**Task statement**
Pull every line holding the string "same" from the records below.

[Records drawn from a dataset]

Segment Open

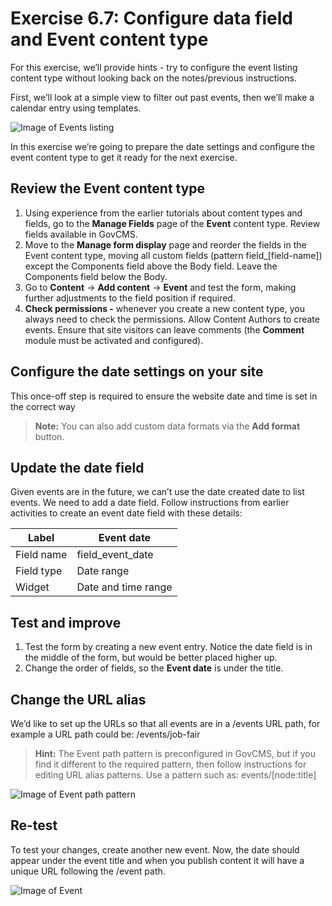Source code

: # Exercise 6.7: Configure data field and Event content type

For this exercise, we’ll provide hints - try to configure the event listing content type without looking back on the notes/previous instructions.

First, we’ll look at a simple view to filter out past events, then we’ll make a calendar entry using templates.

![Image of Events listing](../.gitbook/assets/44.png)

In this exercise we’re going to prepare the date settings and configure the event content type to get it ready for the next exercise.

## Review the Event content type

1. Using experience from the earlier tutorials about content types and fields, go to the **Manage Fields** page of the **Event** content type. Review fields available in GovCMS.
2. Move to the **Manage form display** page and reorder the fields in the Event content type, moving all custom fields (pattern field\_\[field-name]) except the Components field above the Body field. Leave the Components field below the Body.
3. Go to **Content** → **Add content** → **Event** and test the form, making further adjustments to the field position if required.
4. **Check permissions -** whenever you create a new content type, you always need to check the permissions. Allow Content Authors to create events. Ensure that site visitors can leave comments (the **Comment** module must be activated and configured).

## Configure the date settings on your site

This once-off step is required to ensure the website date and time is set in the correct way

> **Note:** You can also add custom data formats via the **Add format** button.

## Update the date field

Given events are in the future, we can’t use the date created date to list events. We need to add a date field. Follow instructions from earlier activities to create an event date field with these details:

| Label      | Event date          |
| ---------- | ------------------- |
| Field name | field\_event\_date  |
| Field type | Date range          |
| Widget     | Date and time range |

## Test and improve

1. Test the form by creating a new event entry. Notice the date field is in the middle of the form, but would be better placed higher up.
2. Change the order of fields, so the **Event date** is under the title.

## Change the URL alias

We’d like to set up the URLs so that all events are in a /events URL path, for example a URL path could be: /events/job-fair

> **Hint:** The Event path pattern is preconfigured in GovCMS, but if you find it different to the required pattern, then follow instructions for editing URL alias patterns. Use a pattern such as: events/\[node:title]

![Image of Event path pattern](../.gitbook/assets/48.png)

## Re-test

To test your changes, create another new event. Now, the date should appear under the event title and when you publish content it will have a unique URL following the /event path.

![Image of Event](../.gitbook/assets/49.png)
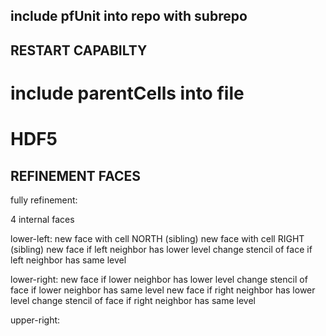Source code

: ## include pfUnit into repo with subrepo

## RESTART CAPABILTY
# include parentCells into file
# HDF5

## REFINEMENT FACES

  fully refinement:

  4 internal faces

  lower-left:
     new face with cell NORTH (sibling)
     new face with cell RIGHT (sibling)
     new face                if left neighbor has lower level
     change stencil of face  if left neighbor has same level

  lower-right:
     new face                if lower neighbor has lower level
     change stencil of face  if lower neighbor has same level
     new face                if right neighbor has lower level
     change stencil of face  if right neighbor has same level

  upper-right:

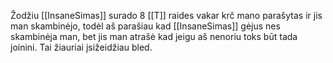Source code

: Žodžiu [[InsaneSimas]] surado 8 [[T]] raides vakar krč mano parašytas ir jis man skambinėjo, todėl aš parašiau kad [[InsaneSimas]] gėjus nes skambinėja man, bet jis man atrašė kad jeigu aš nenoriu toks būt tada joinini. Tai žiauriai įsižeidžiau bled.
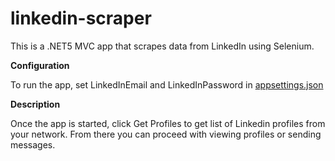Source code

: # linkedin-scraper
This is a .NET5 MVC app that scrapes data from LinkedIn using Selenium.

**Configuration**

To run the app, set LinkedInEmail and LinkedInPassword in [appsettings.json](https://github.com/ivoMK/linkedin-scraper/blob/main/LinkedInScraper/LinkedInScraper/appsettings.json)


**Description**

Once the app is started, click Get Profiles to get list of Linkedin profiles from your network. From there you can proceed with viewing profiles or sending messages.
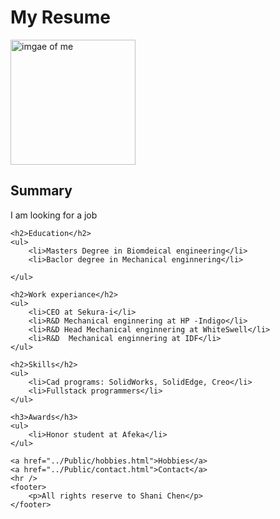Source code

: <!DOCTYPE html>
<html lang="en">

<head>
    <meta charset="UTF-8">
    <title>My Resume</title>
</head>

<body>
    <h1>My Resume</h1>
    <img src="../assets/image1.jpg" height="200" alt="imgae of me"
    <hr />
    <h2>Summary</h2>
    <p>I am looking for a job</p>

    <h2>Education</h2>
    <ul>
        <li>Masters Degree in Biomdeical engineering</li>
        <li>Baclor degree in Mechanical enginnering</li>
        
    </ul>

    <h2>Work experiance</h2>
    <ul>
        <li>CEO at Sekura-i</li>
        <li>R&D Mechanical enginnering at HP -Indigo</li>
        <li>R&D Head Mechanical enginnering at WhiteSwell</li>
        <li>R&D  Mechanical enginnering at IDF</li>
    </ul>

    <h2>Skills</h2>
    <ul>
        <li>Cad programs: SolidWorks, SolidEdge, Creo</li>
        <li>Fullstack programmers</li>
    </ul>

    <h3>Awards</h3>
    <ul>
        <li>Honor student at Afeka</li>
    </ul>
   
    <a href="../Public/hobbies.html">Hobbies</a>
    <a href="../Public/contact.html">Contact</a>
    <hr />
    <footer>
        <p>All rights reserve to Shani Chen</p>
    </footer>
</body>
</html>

Segment Closed

**Expected answer**
     change stencil of face  if left neighbor has same level
     change stencil of face  if lower neighbor has same level
     change stencil of face  if right neighbor has same level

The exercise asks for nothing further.